Es war das erste und ist das älteste Museum in Rastatt: das Rastatter Stadtmuseum in der Herrenstraße 11. In diesem Jahr feiert es seinen 125. Geburtstag. Anlässlich des Jubiläums können Bürger und Touristen ab sofort das 1895 gegründete Museum bis Jahresende bei freiem Eintritt besuchen. Auf ein umfassendes Jubiläumsprogramm muss das Stadtmuseum coronabedingt aber vorerst verzichten, informiert das Rathaus.

Stadtmuseum erlebt viele Umzüge

Ende des 19. Jahrhunderts sind in vielen Städten Archive und Museen ins Leben gerufen worden. Dazu beigetragen haben die Badische Historische Kommission, die ab 1885 im Großherzogtum Baden aktiv war, und Eduard Degler. Der Architekt und Bauunternehmer beschäftigte sich mit dem Abriss der Festung und der Neuplanung Rastatts. Für die Bürger war es genau jene Entfestigung, die in ihnen den Wunsch nach einer städtischen Einrichtung heranwachsen ließ, in der die Stadtgeschichte bewahrt wird.

Nachdem die ersten Sammelobjekte zunächst im Rathaus sicher untergebracht worden waren, erlebte das Stadtmuseum viele Umzüge.
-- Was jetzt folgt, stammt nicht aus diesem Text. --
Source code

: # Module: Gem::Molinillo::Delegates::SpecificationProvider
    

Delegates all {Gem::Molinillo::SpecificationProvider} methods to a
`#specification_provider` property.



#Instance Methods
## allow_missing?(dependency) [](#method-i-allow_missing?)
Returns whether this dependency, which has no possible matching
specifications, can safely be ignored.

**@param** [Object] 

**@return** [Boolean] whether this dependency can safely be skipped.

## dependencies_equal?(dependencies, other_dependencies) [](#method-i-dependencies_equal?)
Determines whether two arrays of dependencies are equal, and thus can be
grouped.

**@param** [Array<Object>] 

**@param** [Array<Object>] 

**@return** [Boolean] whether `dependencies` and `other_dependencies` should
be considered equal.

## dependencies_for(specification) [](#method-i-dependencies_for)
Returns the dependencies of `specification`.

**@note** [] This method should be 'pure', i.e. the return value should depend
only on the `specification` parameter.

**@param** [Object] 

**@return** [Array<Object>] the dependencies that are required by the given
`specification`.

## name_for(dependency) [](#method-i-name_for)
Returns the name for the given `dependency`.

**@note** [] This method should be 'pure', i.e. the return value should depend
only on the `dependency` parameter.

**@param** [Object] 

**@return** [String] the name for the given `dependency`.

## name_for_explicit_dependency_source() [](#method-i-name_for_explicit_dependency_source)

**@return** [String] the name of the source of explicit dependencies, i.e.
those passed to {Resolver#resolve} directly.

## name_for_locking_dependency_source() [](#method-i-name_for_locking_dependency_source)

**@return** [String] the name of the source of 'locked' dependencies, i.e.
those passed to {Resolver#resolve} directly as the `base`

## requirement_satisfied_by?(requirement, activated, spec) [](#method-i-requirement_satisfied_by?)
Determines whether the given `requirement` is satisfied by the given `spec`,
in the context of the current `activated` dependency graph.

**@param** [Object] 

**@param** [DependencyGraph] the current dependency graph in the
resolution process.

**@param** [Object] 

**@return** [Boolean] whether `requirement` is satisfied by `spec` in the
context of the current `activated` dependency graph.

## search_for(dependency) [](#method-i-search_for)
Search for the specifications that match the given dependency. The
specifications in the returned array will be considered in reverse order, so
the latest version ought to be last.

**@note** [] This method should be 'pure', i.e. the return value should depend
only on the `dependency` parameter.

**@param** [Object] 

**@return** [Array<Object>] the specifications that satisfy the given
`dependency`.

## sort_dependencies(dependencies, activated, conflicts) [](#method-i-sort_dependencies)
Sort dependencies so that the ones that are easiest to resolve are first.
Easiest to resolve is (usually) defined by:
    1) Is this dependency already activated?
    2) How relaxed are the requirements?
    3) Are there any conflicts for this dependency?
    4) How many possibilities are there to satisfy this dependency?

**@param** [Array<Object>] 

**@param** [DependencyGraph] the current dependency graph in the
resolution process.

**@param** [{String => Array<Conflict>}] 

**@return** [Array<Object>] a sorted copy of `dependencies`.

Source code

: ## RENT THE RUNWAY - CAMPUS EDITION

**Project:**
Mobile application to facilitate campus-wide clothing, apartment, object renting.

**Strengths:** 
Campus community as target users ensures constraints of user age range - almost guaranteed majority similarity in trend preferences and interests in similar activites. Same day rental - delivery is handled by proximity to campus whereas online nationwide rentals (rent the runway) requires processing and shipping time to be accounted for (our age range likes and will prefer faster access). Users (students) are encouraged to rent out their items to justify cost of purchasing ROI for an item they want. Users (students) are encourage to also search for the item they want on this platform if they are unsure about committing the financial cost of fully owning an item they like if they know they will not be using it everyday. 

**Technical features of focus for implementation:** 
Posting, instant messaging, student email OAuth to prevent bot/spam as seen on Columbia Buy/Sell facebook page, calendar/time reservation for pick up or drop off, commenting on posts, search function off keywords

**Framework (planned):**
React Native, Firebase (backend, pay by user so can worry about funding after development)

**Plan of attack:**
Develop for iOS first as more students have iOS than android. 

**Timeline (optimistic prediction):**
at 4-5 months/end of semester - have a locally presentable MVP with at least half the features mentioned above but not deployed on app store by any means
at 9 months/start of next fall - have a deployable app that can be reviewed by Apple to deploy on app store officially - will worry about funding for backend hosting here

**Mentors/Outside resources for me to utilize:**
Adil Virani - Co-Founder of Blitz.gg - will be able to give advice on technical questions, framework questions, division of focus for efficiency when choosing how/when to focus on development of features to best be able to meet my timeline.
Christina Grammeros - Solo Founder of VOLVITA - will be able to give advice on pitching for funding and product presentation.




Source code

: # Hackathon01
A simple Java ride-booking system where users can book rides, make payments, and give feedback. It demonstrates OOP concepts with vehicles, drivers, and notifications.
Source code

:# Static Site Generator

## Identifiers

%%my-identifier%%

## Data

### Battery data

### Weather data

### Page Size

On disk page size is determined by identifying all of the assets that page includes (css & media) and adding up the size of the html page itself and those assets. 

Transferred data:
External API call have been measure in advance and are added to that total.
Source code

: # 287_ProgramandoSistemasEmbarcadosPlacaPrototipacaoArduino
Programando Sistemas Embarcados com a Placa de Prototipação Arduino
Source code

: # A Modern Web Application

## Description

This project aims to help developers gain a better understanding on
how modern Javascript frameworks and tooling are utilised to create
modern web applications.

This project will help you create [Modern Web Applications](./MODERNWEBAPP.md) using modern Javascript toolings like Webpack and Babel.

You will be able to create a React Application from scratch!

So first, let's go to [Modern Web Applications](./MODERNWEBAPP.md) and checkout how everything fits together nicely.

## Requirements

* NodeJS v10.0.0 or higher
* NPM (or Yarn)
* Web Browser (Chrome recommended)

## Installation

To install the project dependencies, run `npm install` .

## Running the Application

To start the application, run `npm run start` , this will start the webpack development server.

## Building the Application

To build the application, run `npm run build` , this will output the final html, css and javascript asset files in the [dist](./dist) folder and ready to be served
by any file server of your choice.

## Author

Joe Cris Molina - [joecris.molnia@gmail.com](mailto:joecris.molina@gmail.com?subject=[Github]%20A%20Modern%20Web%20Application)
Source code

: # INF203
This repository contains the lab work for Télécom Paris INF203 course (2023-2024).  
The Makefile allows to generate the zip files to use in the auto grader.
Die Ausstellungsstücke wanderten in die Fruchthalle, von da aus in die Mädchenschule und schließlich nach dem Ersten Weltkrieg ins Schloss. Dieser Standort sollte das Stadtmuseum für Besucher attraktiver machen. Dort, in den Erdgeschossräumen des Südflügels, blieb es bis 1973.

Blick in die Urgeschichte geplant

Der damalige Stadtrat und ehrenamtliche Archivar Walter Ziegler setzte alles daran, dem damaligen Heimatmuseum ein eigenes Gebäude im sogenannten Vogel’schen Haus in der Herrenstraße 11 zu verschaffen, wo es sich seither auch befindet. 2004 wurde das Haus nochmals umfänglich saniert und die Sammlung neu präsentiert. In dieser Dauerausstellung zur Stadtgeschichte erfahren die Besucher viel Wissenswertes über Rastatts Geschichte der letzten 300 Jahre. Bis Jahresende ist geplant, die Dauerausstellung um einen weiteren Bereich zu ergänzen und dabei auf der Zeitschiene weit in die Vergangenheit zurückzugehen – bis in die Urgeschichte hinein. Besucher dürfen sich schon jetzt darauf freuen, die lange nicht mehr gezeigten Mammutzähne und die Funde aus der Frühzeit der Region zu entdecken (wir berichteten).

Seit der viel beachteten Revolutionsausstellung 1999 veranstaltete das Haus darüber hinaus zu wichtigen historischen Jubiläen besondere Ausstellungen. Unter anderem gab es Sonderausstellungen zur 300-jährigen Residenzzeit im Jahr 2005, 2009 zum 925. Stadtjubiläum, 2014 über 300 Jahre Friede von Rastatt, 2017 über das Dörfel und 2018 zum Ende des Ersten Weltkriegs und zur Weimarer Republik.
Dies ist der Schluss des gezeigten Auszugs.